Shift to the cloud: “One cloud for speech is incredibly important powerful. Our goal is having one feedback loop and one cloud that actually learns across domains. The key there is really having varied utterances. We get about 11 billion utterances a year right now in our cloud. We believe it’s the most-used speech cloud in the industry — it’s a little hard to get stats. So literally that’s multiple utterances a second, where each one is an opportunity to get better and learn.”
Voice in Internet Explorer: “There’s nothing that we’ve announced. I think you’ve seen, out in the industry, some work that we’re participating in with standards bodies to, at some point in the future, have a voice/speech tag in html. Hasn’t been agreed to yet. We’re very active with the standards bodies. Once you have that, it opens up a whole bunch of opportunities. The way it’s being discussed, the tag could point to a local engine or a cloud engine — any HTML5 app could make use of a local speech engine, or could point to a cloud for any part of the app.”

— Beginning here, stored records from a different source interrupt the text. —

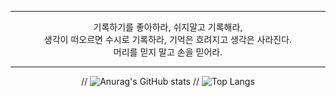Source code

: <div align="center">

 ---

기록하기를 좋아하라, 쉬지말고 기록해라,<br>
생각이 떠오르면 수시로 기록하라, 기억은 흐려지고 생각은 사라진다.<br>
머리를 믿지 말고 손을 믿어라.   

---
// ![Anurag's GitHub stats](https://github-readme-stats.vercel.app/api?username=LeeHanJun00&show_icons=true&theme=dracula)
// ![Top Langs](https://github-readme-stats.vercel.app/api/top-langs/?username=LeeHanJun00&layout=compact&theme=dracula)
</div>


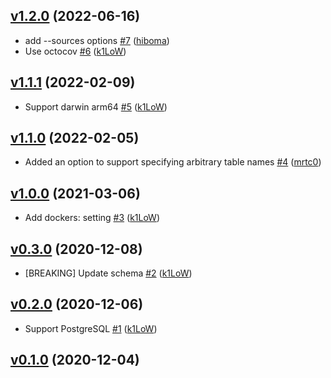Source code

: ## [v1.2.0](https://github.com/k1LoW/trivy-db-to/compare/v1.1.1...v1.2.0) (2022-06-16)

* add --sources options [#7](https://github.com/k1LoW/trivy-db-to/pull/7) ([hiboma](https://github.com/hiboma))
* Use octocov [#6](https://github.com/k1LoW/trivy-db-to/pull/6) ([k1LoW](https://github.com/k1LoW))

## [v1.1.1](https://github.com/k1LoW/trivy-db-to/compare/v1.1.0...v1.1.1) (2022-02-09)

* Support darwin arm64 [#5](https://github.com/k1LoW/trivy-db-to/pull/5) ([k1LoW](https://github.com/k1LoW))

## [v1.1.0](https://github.com/k1LoW/trivy-db-to/compare/v1.0.0...v1.1.0) (2022-02-05)

* Added an option to support specifying arbitrary table names [#4](https://github.com/k1LoW/trivy-db-to/pull/4) ([mrtc0](https://github.com/mrtc0))

## [v1.0.0](https://github.com/k1LoW/trivy-db-to/compare/v0.3.0...v1.0.0) (2021-03-06)

* Add dockers: setting [#3](https://github.com/k1LoW/trivy-db-to/pull/3) ([k1LoW](https://github.com/k1LoW))

## [v0.3.0](https://github.com/k1LoW/trivy-db-to/compare/v0.2.0...v0.3.0) (2020-12-08)

* [BREAKING] Update schema [#2](https://github.com/k1LoW/trivy-db-to/pull/2) ([k1LoW](https://github.com/k1LoW))

## [v0.2.0](https://github.com/k1LoW/trivy-db-to/compare/v0.1.0...v0.2.0) (2020-12-06)

* Support PostgreSQL [#1](https://github.com/k1LoW/trivy-db-to/pull/1) ([k1LoW](https://github.com/k1LoW))

## [v0.1.0](https://github.com/k1LoW/trivy-db-to/compare/6c659160368e...v0.1.0) (2020-12-04)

What about Windows? “You’ve probably seen that Windows 8 apps are HTML5-based. Nothing announced or concrete, but you can sort of see your way into the future, how that could play out. That’s certainly our vision in the future: You have a cloud service that’s available to any developer — Microsoft and external — that can be used in applications in Windows marketplaces, like phone or Xbox; could be used in line-of-business applications, Azure; or can be used for web applications, whether those run on the device, if you will, in a Windows 8 type of way, or anywhere.”